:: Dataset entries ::
******

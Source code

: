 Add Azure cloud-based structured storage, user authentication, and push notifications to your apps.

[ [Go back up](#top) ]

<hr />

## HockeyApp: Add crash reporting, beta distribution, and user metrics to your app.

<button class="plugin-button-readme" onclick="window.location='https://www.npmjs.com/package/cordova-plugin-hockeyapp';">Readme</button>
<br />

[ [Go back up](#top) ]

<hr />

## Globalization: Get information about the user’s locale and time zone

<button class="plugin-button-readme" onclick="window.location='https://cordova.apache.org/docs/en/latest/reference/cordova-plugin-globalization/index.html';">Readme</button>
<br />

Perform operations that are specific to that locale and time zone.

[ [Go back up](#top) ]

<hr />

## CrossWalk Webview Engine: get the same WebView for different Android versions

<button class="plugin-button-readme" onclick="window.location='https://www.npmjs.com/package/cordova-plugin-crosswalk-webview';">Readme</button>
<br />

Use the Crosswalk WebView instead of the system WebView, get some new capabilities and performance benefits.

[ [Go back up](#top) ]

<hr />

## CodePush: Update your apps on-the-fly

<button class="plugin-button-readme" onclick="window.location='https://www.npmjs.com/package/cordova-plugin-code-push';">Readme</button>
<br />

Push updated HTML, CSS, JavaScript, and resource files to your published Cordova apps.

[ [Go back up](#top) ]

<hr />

******

Report only how many lines in the entries contain "npmjs".

:: Exercise response ::
3